Investing in women’s health – and yes, the menopause – must be a daily promise
Yesterday, City firms up and down the country celebrated international women’s day and lauded the women on their staff – but they need to invest in their health every day to see the rewards, writes Samantha Downes.
Women’s health and International Women’s Day go hand-in-hand. But, until recently, one of the biggest physiological events in a woman’s life went by largely ignored.
Unlike motherhood, or giving birth, every single woman who lives into her 50s will experience it.
Yep, I’m writing about the menopause, or as some of my older relatives and the generation above me still call it: “the change”.
The reason why it may not have had quite so much attention is because – gasp – many women actually saw it as a form of liberation.
Until the late 1960s there was no freely available contraception. This meant that with the change of life came a freedom, largely not having to worry about getting pregnant.
Now we have more choice thanks to an opening up of education, equal pay laws and an evolving view of women in society, which is (largely) more enlightened.
But our bodies have not evolved.
Leaving it longer to have children also means many women are going through the menopause when they still have young children to look after. In fact, the number of women who gave birth when they were over 40 totalled 29,000 in 2017 compared to just 14,739 in 1997. And then some of us will also have parents to look after.
The bottom line is all these things place demands on our physical selves that we wouldn’t have dreamed of taking on in our carefree 20s or 30s.
No wonder when hormone replacement therapy (HRT) started running short last year women were demanding that a state of emergency was declared.
Oestrogen gel may be seen as a wonder drug, or a “luxury”, but for most women working full time and looking after older and younger families, it is the fuel that allows us to keep functioning.
Our legs and arms, whether we like it or not, are still reaching an age where they are biologically craving to take things easier.
But that’s not an option for my generation even if we wanted to.
We missed out on final salary schemes and our pensions may be needed to support our children throughout university, and to assist our parents who may need nursing care in the future.
I’m not demanding sympathy or playing a victim.
I love working and want to work full time as long as I can. Plus, I’m not yet fully menopausal: I was prescribed HRT at the end of the pandemic because my sleep appeared to have become disturbed and I was getting more anxious.

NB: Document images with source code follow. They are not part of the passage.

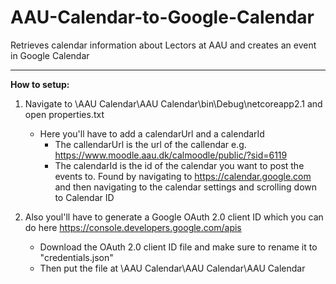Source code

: # AAU-Calendar-to-Google-Calendar
Retrieves calendar information about Lectors at AAU and creates an event in Google Calendar

---
**How to setup:**
1. Navigate to \AAU Calendar\AAU Calendar\bin\Debug\netcoreapp2.1 and open properties.txt
   - Here you'll have to add a calendarUrl and a calendarId 
     - The callendarUrl is the url of the callendar e.g. https://www.moodle.aau.dk/calmoodle/public/?sid=6119 
     - The calendarId is the id of the calendar you want to post the events to. Found by navigating to https://calendar.google.com and then navigating to the calendar settings and scrolling down to Calendar ID

2. Also youl'll have to generate a Google OAuth 2.0 client ID which you can do here https://console.developers.google.com/apis
   - Download the OAuth 2.0 client ID file and make sure to rename it to "credentials.json" 
   - Then put the file at \AAU Calendar\AAU Calendar\AAU Calendar
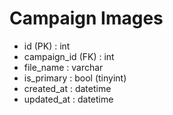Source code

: # Campaign Images

- id (PK) : int
- campaign_id (FK) : int
- file_name : varchar
- is_primary : bool (tinyint)
- created_at : datetime
- updated_at : datetime
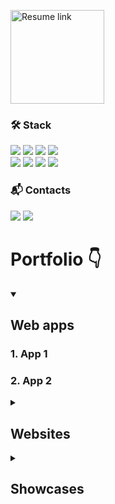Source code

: [<img src="https://github.com/user-attachments/assets/e390beb3-8239-41b6-bca3-631575196d80" alt="Resume link" width="150"/>](https://www.linkedin.com/in/ihor-vyshniakov/)

### 🛠 Stack

![](https://img.shields.io/badge/JAVASCRIPT-success?labelColor=ede8e8&logoColor=orange&style=for-the-badge&logo=javascript)
![](https://img.shields.io/badge/TYPESCRIPT-success?labelColor=ede8e8&style=for-the-badge&logo=typescript)
![](https://img.shields.io/badge/REACT-success?labelColor=ede8e8&logoColor=blue&style=for-the-badge&logo=react)
![](https://img.shields.io/badge/REDUX-success?labelColor=ede8e8&logoColor=blue&style=for-the-badge&logo=redux)\
![](https://img.shields.io/badge/GRAPHQL-success?labelColor=ede8e8&logoColor=blue&style=for-the-badge&logo=graphql)
![](https://img.shields.io/badge/GIT-success?labelColor=ede8e8&logoColor=orange&style=for-the-badge&logo=git)
![](https://img.shields.io/badge/CSS(SCSS)-success?labelColor=ede8e8&logoColor=blue&style=for-the-badge&logo=css3)
![](https://img.shields.io/badge/HTML-success?labelColor=ede8e8&style=for-the-badge&logo=html5)

### 📬 Contacts

[![](https://img.shields.io/badge/LinkedIn-0077B5?style=for-the-badge&logo=linkedin&logoColor=white)](https://www.linkedin.com/in/ihor-vyshniakov/)
[![](https://img.shields.io/badge/Gmail-tomato?style=for-the-badge&logo=gmail&logoColor=white)](mailto:gramazekavip@gmail.com)

# Portfolio 👇

<details open>
  <summary><h2>Web apps</h2></summary>
  <h3>1. App 1</h3>
  <h3>2. App 2</h3>
</details>
<details>
  <summary><h2>Websites</h2></summary>
  <h3>1. Website 1</h3>
  <h3>2. Website 2</h3>
</details>
<details>
  <summary><h2>Showcases</h2></summary>
</details>
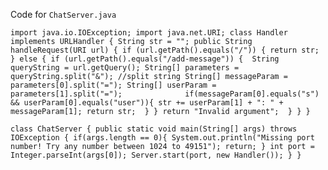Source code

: Code for `ChatServer.java`

`import java.io.IOException;
import java.net.URI;
class Handler implements URLHandler {
    String str = "";
    public String handleRequest(URI url) {
        if (url.getPath().equals("/")) {
            return str;
        } else {
            if (url.getPath().equals("/add-message")) { 
                String queryString = url.getQuery();
                String[] parameters = queryString.split("&"); //split string
                String[] messageParam = parameters[0].split("=");
                String[] userParam = parameters[1].split("=");             
                if(messageParam[0].equals("s") && userParam[0].equals("user")){
                    str += userParam[1] + ": " + messageParam[1];
                    return str; 
                }
            }
            return "Invalid argument"; 
        }
    }
}`

`class ChatServer {
    public static void main(String[] args) throws IOException {
        if(args.length == 0){
            System.out.println("Missing port number! Try any number between 1024 to 49151");
            return;
        }
        int port = Integer.parseInt(args[0]);
        Server.start(port, new Handler());
    }
}`
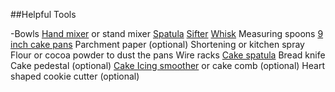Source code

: ##Helpful Tools

-Bowls
[Hand mixer](https://amzn.to/2O1HC8s) or stand mixer
[Spatula](https://amzn.to/2TyUJUG)
[Sifter](https://amzn.to/2UAdmnO)
[Whisk](https://amzn.to/2UBb2gr)
Measuring spoons
[9 inch cake pans](https://amzn.to/2W2Fpg6)
Parchment paper (optional)
Shortening or kitchen spray
Flour or cocoa powder to dust the pans
Wire racks
[Cake spatula](https://amzn.to/2UB6E0V)
Bread knife
Cake pedestal (optional)
[Cake Icing smoother](https://amzn.to/2O3Pc2t) or cake comb (optional)
Heart shaped cookie cutter (optional)
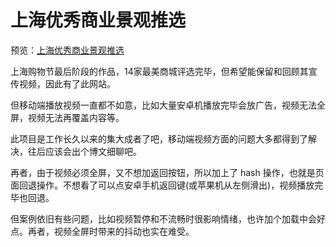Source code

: # 上海优秀商业景观推选

预览：[上海优秀商业景观推选](https://forever-z-133.github.io/small-works/1/sw-building-0118/)

上海购物节最后阶段的作品，14家最美商城评选完毕，但希望能保留和回顾其宣传视频，因此有了此网站。

但移动端播放视频一直都不如意，比如大量安卓机播放完毕会放广告，视频无法全屏，视频无法再覆盖内容等。

此项目是工作长久以来的集大成者了吧，移动端视频方面的问题大多都得到了解决，往后应该会出个博文细聊吧。

再者，由于视频必须全屏，又不想加返回按钮，所以加上了 hash 操作，也就是页面回退操作。不想看了可以点安卓手机返回键(或苹果机从左侧滑出)，视频播放完毕也回退。

但案例依旧有些问题，比如视频暂停和不流畅时很影响情绪，也许加个加载中会好点。再者，视频全屏时带来的抖动也实在难受。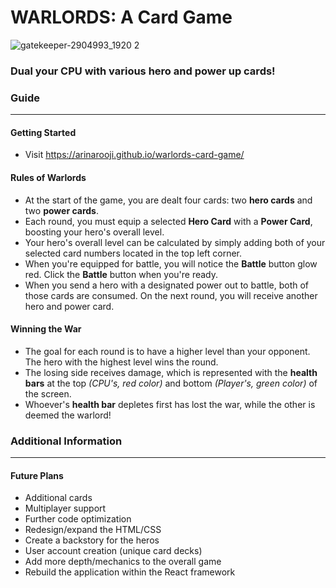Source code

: # WARLORDS: A Card Game
![gatekeeper-2904993_1920 2](https://user-images.githubusercontent.com/30301389/35941077-17d9a18a-0c1f-11e8-8272-87e60786e7c1.jpg)
### Dual your CPU with various hero and power up cards!

### Guide
_________
#### Getting Started
- Visit https://arinarooji.github.io/warlords-card-game/

#### Rules of Warlords
- At the start of the game, you are dealt four cards: two **hero cards** and two **power cards**.
- Each round, you must equip a selected **Hero Card** with a **Power Card**, boosting your hero's overall level.
- Your hero's overall level can be calculated by simply adding both of your selected card numbers located in the top left corner.
- When you're equipped for battle, you will notice the **Battle** button glow red. Click the **Battle** button when you're ready.
- When you send a hero with a designated power out to battle, both of those cards are consumed. On the next round, you will receive another hero and power card.

#### Winning the War
- The goal for each round is to have a higher level than your opponent. The hero with the highest level wins the round.
- The losing side receives damage, which is represented with the **health bars** at the top *(CPU's, red color)* and bottom *(Player's, green color)* of the screen.
- Whoever's **health bar** depletes first has lost the war, while the other is deemed the warlord!

### Additional Information
________________
#### Future Plans
- Additional cards
- Multiplayer support
- Further code optimization
- Redesign/expand the HTML/CSS
- Create a backstory for the heros
- User account creation (unique card decks)
- Add more depth/mechanics to the overall game
- Rebuild the application within the React framework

My two pumps a day of oestrogen helps me get a reasonable amount of shut eye and by doing so keep my energy levels high enough to hold down a demanding job.
On the minus side it makes me more emotional than I’d like – I was crying at press release pictures of an electric London black cab and I’ve lost half a stone I didn’t need to.
HRT is not the only tool in our armour though, in order to keep working into our 50s professional women have to be both incredibly stubborn and open minded.
Working three to four days a week from home is not a luxury but a necessity, especially if you do have young children.
This also does mean that while you don’t see us, on the train and queuing for Pret, we are still here.
But I wonder for how much longer, because some more support is needed. There are reports that women who work full-time will be more likely to suffer from burn out because of the mental load they often carry.
The good news is, if you are a younger woman reading this, menopause is just a phase and the end of your fertile years also come with another freedom, one that feminism doesn’t always allow us but that you too will discover when you get there.
In the meantime my message to employers, particularly those in the City of London, is to let us menopausal, or perimenopausal or even older women who’ve already been there and done it, be seen and keep being seen.
Invest in us and your workforce will be a more enlightened, diverse and exciting place.